• STUDY MATERIAL

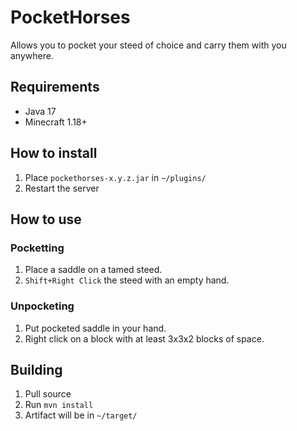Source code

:# PocketHorses

Allows you to pocket your steed of choice and carry them with you anywhere.

## Requirements
- Java 17
- Minecraft 1.18+

## How to install
1. Place `pockethorses-x.y.z.jar` in `~/plugins/`
2. Restart the server

## How to use
### Pocketting
1. Place a saddle on a tamed steed.
2. `Shift+Right Click` the steed with an empty hand.

### Unpocketing
1. Put pocketed saddle in your hand.
2. Right click on a block with at least 3x3x2 blocks of space.

## Building
1. Pull source
2. Run `mvn install`
3. Artifact will be in `~/target/`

• INSTRUCTIONS TO FOLLOW
Across the material above, count each line with the string "Right" and state the number alone.

• RESPONSE FOR THIS EXERCISE
2